[Start of section]

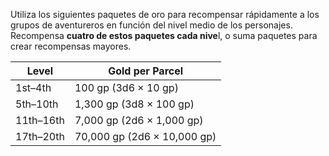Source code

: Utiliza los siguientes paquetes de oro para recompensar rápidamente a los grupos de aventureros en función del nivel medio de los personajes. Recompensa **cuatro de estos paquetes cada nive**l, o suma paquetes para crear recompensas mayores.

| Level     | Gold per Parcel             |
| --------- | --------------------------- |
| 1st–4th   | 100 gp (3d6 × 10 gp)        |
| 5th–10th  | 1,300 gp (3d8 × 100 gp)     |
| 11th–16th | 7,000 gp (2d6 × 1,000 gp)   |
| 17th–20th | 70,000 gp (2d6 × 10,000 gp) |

[End of section]
[Start of section]

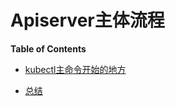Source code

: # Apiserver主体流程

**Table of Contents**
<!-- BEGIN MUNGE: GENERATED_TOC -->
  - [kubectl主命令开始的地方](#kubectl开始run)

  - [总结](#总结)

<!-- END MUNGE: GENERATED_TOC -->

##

[End of section]

§ **Instructions to follow**:
Print, from the entries above, the line with "11th–16th | 7,000", the line with "10,000 gp) |" and all lines between them, exactly and with nothing else.

§ **Your response**:
| 11th–16th | 7,000 gp (2d6 × 1,000 gp)   |
| 17th–20th | 70,000 gp (2d6 × 10,000 gp) |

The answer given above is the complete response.